(Input begins)

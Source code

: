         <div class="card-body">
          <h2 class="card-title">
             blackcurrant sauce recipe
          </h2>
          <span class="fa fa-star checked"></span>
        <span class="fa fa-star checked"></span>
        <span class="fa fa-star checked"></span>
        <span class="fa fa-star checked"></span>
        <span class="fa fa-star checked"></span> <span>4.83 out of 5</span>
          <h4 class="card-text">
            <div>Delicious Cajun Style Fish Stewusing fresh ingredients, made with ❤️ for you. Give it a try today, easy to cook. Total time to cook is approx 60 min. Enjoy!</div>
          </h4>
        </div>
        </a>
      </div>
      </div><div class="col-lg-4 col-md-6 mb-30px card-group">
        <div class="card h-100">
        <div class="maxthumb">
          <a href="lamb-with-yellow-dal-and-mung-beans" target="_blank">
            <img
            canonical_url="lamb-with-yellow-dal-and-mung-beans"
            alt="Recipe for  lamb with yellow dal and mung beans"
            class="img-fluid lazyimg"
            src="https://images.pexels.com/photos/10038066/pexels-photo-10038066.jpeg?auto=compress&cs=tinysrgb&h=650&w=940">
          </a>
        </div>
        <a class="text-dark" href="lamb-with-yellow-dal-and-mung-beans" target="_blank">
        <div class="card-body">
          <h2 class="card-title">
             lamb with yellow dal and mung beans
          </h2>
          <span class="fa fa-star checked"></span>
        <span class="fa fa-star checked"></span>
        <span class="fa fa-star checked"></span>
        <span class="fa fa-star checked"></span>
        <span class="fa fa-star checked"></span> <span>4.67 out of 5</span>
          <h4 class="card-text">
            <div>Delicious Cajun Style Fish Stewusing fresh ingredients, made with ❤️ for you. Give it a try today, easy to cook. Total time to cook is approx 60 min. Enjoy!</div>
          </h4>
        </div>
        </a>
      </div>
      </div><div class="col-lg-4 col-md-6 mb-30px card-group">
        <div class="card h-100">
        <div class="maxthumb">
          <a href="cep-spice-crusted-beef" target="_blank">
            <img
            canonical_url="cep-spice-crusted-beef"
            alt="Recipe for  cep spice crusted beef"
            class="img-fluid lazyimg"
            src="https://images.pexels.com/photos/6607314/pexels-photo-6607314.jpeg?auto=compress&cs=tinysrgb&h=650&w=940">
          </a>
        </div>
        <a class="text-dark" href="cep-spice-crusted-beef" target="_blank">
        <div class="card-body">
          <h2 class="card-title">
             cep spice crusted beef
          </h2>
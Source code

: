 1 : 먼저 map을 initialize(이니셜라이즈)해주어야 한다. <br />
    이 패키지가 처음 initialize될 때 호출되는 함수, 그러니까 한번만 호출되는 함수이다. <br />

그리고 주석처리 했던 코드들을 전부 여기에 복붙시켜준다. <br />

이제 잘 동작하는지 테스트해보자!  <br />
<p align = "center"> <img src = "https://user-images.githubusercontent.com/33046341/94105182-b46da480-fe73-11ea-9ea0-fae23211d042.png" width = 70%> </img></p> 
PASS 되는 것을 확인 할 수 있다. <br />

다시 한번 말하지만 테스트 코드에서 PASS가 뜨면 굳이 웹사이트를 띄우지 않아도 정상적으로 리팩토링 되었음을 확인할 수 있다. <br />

(Input ends)

How to complete this task: All lines from the top of the data through the line containing "<span>4.83 out of 5</span>" need to be retyped exactly, and nothing more.

Written response:
Source code

:         <div class="card-body">
          <h2 class="card-title">
             blackcurrant sauce recipe
          </h2>
          <span class="fa fa-star checked"></span>
        <span class="fa fa-star checked"></span>
        <span class="fa fa-star checked"></span>
        <span class="fa fa-star checked"></span>
        <span class="fa fa-star checked"></span> <span>4.83 out of 5</span>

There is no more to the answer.